SM:"You are just sidestepping the question by saying I am wrong or don't understand."
Meta: LOL. Saying your wrong is not side stepping it's direct clash. Try to learn something about argumentation!- SM: "Once again, god's what he is is the same as who he is. There is no difference. You cannot claim knowledge of one and non knowledge of the other."
Meta: that's a meaningless atheist propaganda phrase. All you are really saying is 'let me do my reductionism thing so my straw man idea of God is the only valid one so I can have something to attack.
Your assertion of God as "what he is and who he is" comes from an understanding of Thomism, Thomas Ananias, the idea that God's existence is his essence. Nothing about that the puts God under the microscope and means that we have to have exhaustive knowledge about him or we can't know a single thing including his existence. that's a just a ridiculous notion.
anytime you say "Xi s beyond my understanding' you are saying "I know X exists." That's part of knowing it's beyond your understanding. That phrase does not and cannot mean 'I don't a know a single thing about it including its' existence."
one must know at least that one doesn't know.
You are also overlooking compete the other half of the equation. The full statement is that left brain collapses in on itself when you try to make that the only form knowledge.We need both left and right and experience of God is right brain that's what we need for understanding God.
from that we construct place holders which are analogies that bridge the gap somewhat by comparing what we don't know to what we do know.
the kind of knowledge of God that we have directly is inactive right brain thinking, experience first hand. Intellect, book knowledge, things that can be quantified, as people said in the oughts "not so much."
SM:"Your last sentence has no bearing. We cannot conduct experiments on your supposed god."
Meta: We don't have to. That's not the only form of knowledge
SM: "As far as observations and knowing something intellectually; most people believed that more heat escapes from your uncovered head during winter months. Hell, it sounds intellectually viable and is sound in common sense. It's absolutely false."
Meta: that is argument from analogy. arguemnt from analogies is not proof.
Meta:You are confused. You can know something about a thing and not know all about it. You can know it experimentally and not know it intellectually."
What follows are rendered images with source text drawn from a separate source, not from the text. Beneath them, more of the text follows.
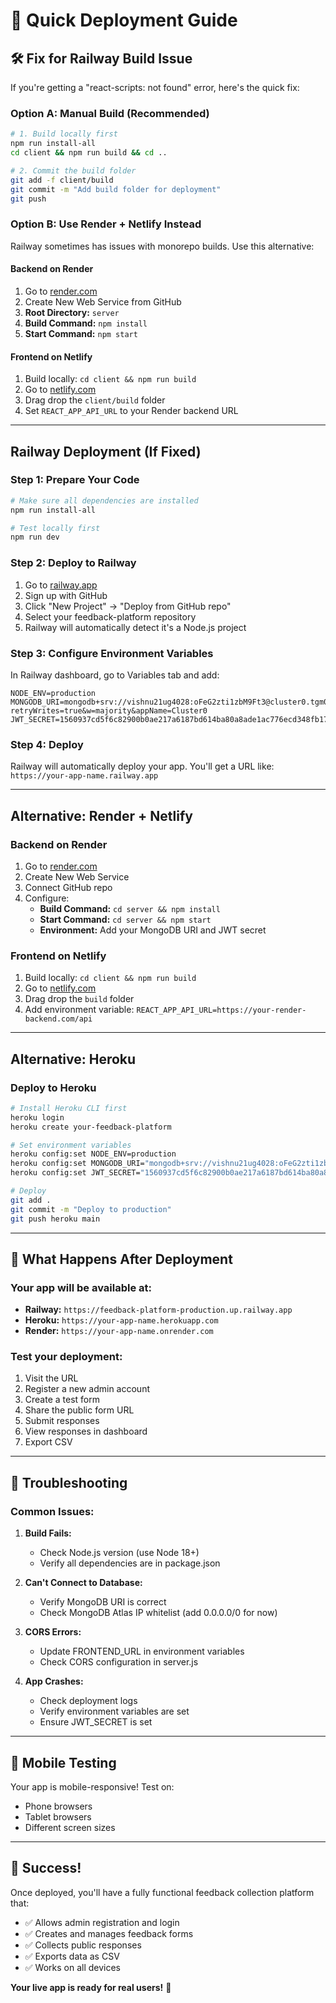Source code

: # 🚀 Quick Deployment Guide

## 🛠️ Fix for Railway Build Issue

If you're getting a "react-scripts: not found" error, here's the quick fix:

### Option A: Manual Build (Recommended)
```bash
# 1. Build locally first
npm run install-all
cd client && npm run build && cd ..

# 2. Commit the build folder
git add -f client/build
git commit -m "Add build folder for deployment"
git push
```

### Option B: Use Render + Netlify Instead
Railway sometimes has issues with monorepo builds. Use this alternative:

#### Backend on Render
1. Go to [render.com](https://render.com)
2. Create New Web Service from GitHub
3. **Root Directory:** `server`
4. **Build Command:** `npm install`
5. **Start Command:** `npm start`

#### Frontend on Netlify  
1. Build locally: `cd client && npm run build`
2. Go to [netlify.com](https://netlify.com)
3. Drag drop the `client/build` folder
4. Set `REACT_APP_API_URL` to your Render backend URL

---

## Railway Deployment (If Fixed)

### Step 1: Prepare Your Code
```bash
# Make sure all dependencies are installed
npm run install-all

# Test locally first
npm run dev
```

### Step 2: Deploy to Railway
1. Go to [railway.app](https://railway.app)
2. Sign up with GitHub
3. Click "New Project" → "Deploy from GitHub repo"
4. Select your feedback-platform repository
5. Railway will automatically detect it's a Node.js project

### Step 3: Configure Environment Variables
In Railway dashboard, go to Variables tab and add:
```
NODE_ENV=production
MONGODB_URI=mongodb+srv://vishnu21ug4028:oFeG2zti1zbM9Ft3@cluster0.tgm0x.mongodb.net/feedback_platform?retryWrites=true&w=majority&appName=Cluster0
JWT_SECRET=1560937cd5f6c82900b0ae217a6187bd614ba80a8ade1ac776ecd348fb17324baec151f13587fafe406ecc6a53a347664850b5824651af875c53e6cf9854ece2
```

### Step 4: Deploy
Railway will automatically deploy your app. You'll get a URL like:
`https://your-app-name.railway.app`

---

## Alternative: Render + Netlify

### Backend on Render
1. Go to [render.com](https://render.com)
2. Create New Web Service
3. Connect GitHub repo
4. Configure:
   - **Build Command:** `cd server && npm install`
   - **Start Command:** `cd server && npm start`
   - **Environment:** Add your MongoDB URI and JWT secret

### Frontend on Netlify
1. Build locally: `cd client && npm run build`
2. Go to [netlify.com](https://netlify.com)
3. Drag drop the `build` folder
4. Add environment variable: `REACT_APP_API_URL=https://your-render-backend.com/api`

---

## Alternative: Heroku

### Deploy to Heroku
```bash
# Install Heroku CLI first
heroku login
heroku create your-feedback-platform

# Set environment variables
heroku config:set NODE_ENV=production
heroku config:set MONGODB_URI="mongodb+srv://vishnu21ug4028:oFeG2zti1zbM9Ft3@cluster0.tgm0x.mongodb.net/feedback_platform?retryWrites=true&w=majority&appName=Cluster0"
heroku config:set JWT_SECRET="1560937cd5f6c82900b0ae217a6187bd614ba80a8ade1ac776ecd348fb17324baec151f13587fafe406ecc6a53a347664850b5824651af875c53e6cf9854ece2"

# Deploy
git add .
git commit -m "Deploy to production"
git push heroku main
```

---

## 🎯 What Happens After Deployment

### Your app will be available at:
- **Railway:** `https://feedback-platform-production.up.railway.app`
- **Heroku:** `https://your-app-name.herokuapp.com`
- **Render:** `https://your-app-name.onrender.com`

### Test your deployment:
1. Visit the URL
2. Register a new admin account
3. Create a test form
4. Share the public form URL
5. Submit responses
6. View responses in dashboard
7. Export CSV

---

## 🔧 Troubleshooting

### Common Issues:

1. **Build Fails:**
   - Check Node.js version (use Node 18+)
   - Verify all dependencies are in package.json

2. **Can't Connect to Database:**
   - Verify MongoDB URI is correct
   - Check MongoDB Atlas IP whitelist (add 0.0.0.0/0 for now)

3. **CORS Errors:**
   - Update FRONTEND_URL in environment variables
   - Check CORS configuration in server.js

4. **App Crashes:**
   - Check deployment logs
   - Verify environment variables are set
   - Ensure JWT_SECRET is set

---

## 📱 Mobile Testing

Your app is mobile-responsive! Test on:
- Phone browsers
- Tablet browsers
- Different screen sizes

---

## 🎉 Success!

Once deployed, you'll have a fully functional feedback collection platform that:
- ✅ Allows admin registration and login
- ✅ Creates and manages feedback forms
- ✅ Collects public responses
- ✅ Exports data as CSV
- ✅ Works on all devices

**Your live app is ready for real users!** 🚀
that is absolutely true. We know that's the case because we can do it all the all the time. Left brain right brain kind of stuff. There is a right brain. I know atheists are scared to death of feelings and experiences but that is a valid from of knowledge. For examples that's the only way we know we are loved. mot atheist don't like love and think it's BS. that's because they are afraid of right brain knowledge.
I've been told by a neurologist that there is no evidence that left brain brain thing applies to all forms of thinking. Yet it's a good metaphor for these types of knowledge.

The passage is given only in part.